First day of not just a new year but a brand spanking new decade and I'm sitting on a bed in a room I've never been in before today. I have found myself volunteering to chill at the house of my technically ex-step-Zayda's girlfriend's son's house as like a mostly hands off babysitter while the son and his family are away on vacation. It doesn't really seem like it's particularly important I be here, but just more of a fail safe and allowing my step mother (technically ex... her and my father split when I was in college) and her sister to relax a bit since my Zayda has Alzheimer's. This blended family of mine can certainly be such a bear to explain to people...it's always interesting to see how some of the men I've been going out on dates with react to the convolutedness of it all. It's definitely why for me, the holidays are mostly stressful and I don't ever really look forward to them. It's a lot of running around and driving to try and manage to see all the different camps. I still have two family get-togethers this coming Saturday that I'll have to leave one early and get to the other one late. Seriously in need of some alone time and vegging the fuck out and I'm not sure I'm going to have the opportunity for that any time soon. If I really feel burned out before I have that chance I might take some PTO, I'm really not trying to start things off ignoring my body's signals.

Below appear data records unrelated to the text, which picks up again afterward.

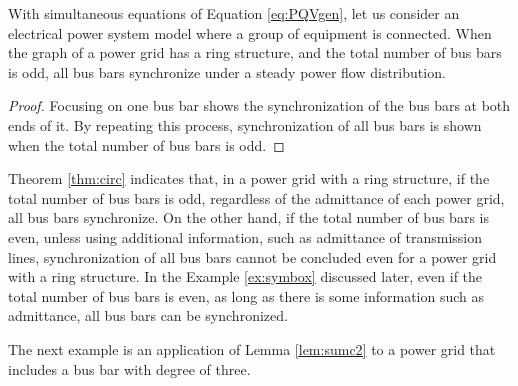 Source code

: \documentclass[graybox, envcountchap]{svmult}
\begin{document}
\begin{theorem}
\label{thm:circ}
With simultaneous equations of Equation \ref{eq:PQVgen}, let us consider an electrical power system model where a group of equipment is connected.
When the graph of a power grid has a ring structure, and the total number of bus bars is odd, all bus bars synchronize under a steady power flow distribution.
\end{theorem}

\begin{proof}
Focusing on one bus bar shows the synchronization of the bus bars at both ends of it.
By repeating this process, synchronization of all bus bars is shown when the total number of bus bars is odd.
\end{proof}


Theorem \ref{thm:circ} indicates that, in a power grid with a ring structure, if the total number of bus bars is odd, regardless of the admittance of each power grid, all bus bars synchronize.
On the other hand, if the total number of bus bars is even, unless using additional information, such as admittance of transmission lines, synchronization of all bus bars cannot be concluded even for a power grid with a ring structure.
In the Example \ref{ex:symbox} discussed later, even if the total number of bus bars is even, as long as there is some information such as admittance, all bus bars can be synchronized. 

The next example is an application of Lemma \ref{lem:sumc2} to a power grid that includes a bus bar with degree of three.
\end{document}
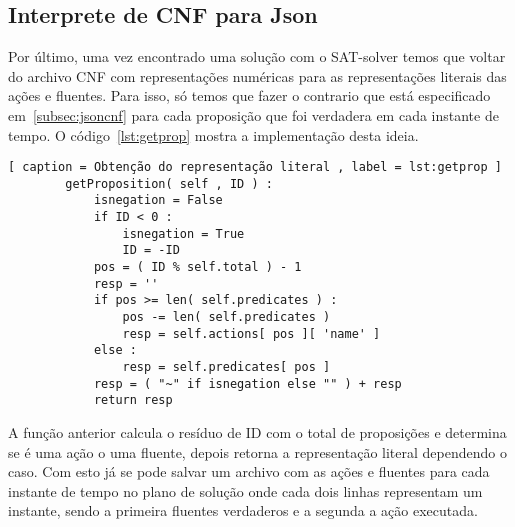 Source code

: \subsection{Interprete de CNF para Json}
\label{subsec:cnfjson}
	Por último, uma vez encontrado uma solução com o SAT-solver temos que voltar do archivo CNF com representações numéricas para as representações literais das ações e fluentes. Para isso, só temos que fazer o contrario que está especificado em~\ref{subsec:jsoncnf} para cada proposição que foi verdadera em cada instante de tempo. O código~\ref{lst:getprop} mostra a implementação desta ideia.
	\begin{lstlisting}[ caption = Obtenção do representação literal , label = lst:getprop ]
		getProposition( self , ID ) :
			isnegation = False
			if ID < 0 :
				isnegation = True
				ID = -ID
			pos = ( ID % self.total ) - 1
			resp = ''
			if pos >= len( self.predicates ) :
				pos -= len( self.predicates )
				resp = self.actions[ pos ][ 'name' ]
			else :
				resp = self.predicates[ pos ]
			resp = ( "~" if isnegation else "" ) + resp
			return resp
	\end{lstlisting}
	A função anterior calcula o resíduo de ID com o total de proposições e determina se é uma ação o uma fluente, depois retorna a representação literal dependendo o caso.
	Com esto já se pode salvar um archivo com as ações e fluentes para cada instante de tempo no plano de solução onde cada dois linhas representam um instante, sendo a primeira fluentes verdaderos e a segunda a ação executada.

I'm pretty excited for this decade and honestly have no real agenda for where I hope to be by the end of it. I definitely have goals and ideas but it truly feels like life could go in a number of different directions at this point. Getting married again and starting a family is certainly a potential, but no longer one I have strong feelings about needing to happen. I've been thinking a lot about adoption lately and orphans in general and have this idea bouncing around in this head of mine about starting a group home at some point. I'm also currently obsessed with the idea of buying a house of my own with the intent of my twin living with me and really making it a home and safe space for both of us. To live with someone who loves me and does have my best interests at heart. That maybe if we both could learn what it feels like to have that support we will stop engaging in relationships that are not healthy for us. I also love the idea of having at least one extra room for guests and space for him to do his art and maybe even having an additional room where maybe we foster kids who have no where else to go and I can start to learn more about that world and that process. I want to own something because I want the security of knowing I'm gonna be there for a good long while and then can allow myself to get invested and involved in my local community and possibly running for office. Lately I keep having thoughts about wanting to a write a memoir and using my journals as the structure for it. I recently wrote a short story to help process some of my heart ache and it was definitely something I enjoyed, so maybe I should take that thought a little more seriously. And as always, so many plans and ideas for future adventure trips, vacations, and concerts. I am so pumped for all the places I will see and all the amazing food I will eat and the beautiful music I will hear. So many options and so many paths I really can't wait to see where I land.
I can't remember the last time I felt this excited and hopeful and optimistic. I'm smiling as I type this and I sincerely hope I can manage to hold on to this feeling. Even though I know there will be times across this next decade where it will be so hard to find that silver lining, I have a strange sense of knowing that I'll always manage to bring myself back to this place of hopefulness. While perhaps this trait has caused me to potentially be delusional about certain situations, my unwavering optimism about the potential that life has to offer may be my favorite quality. Cheers to 2020 and all of what lays ahead.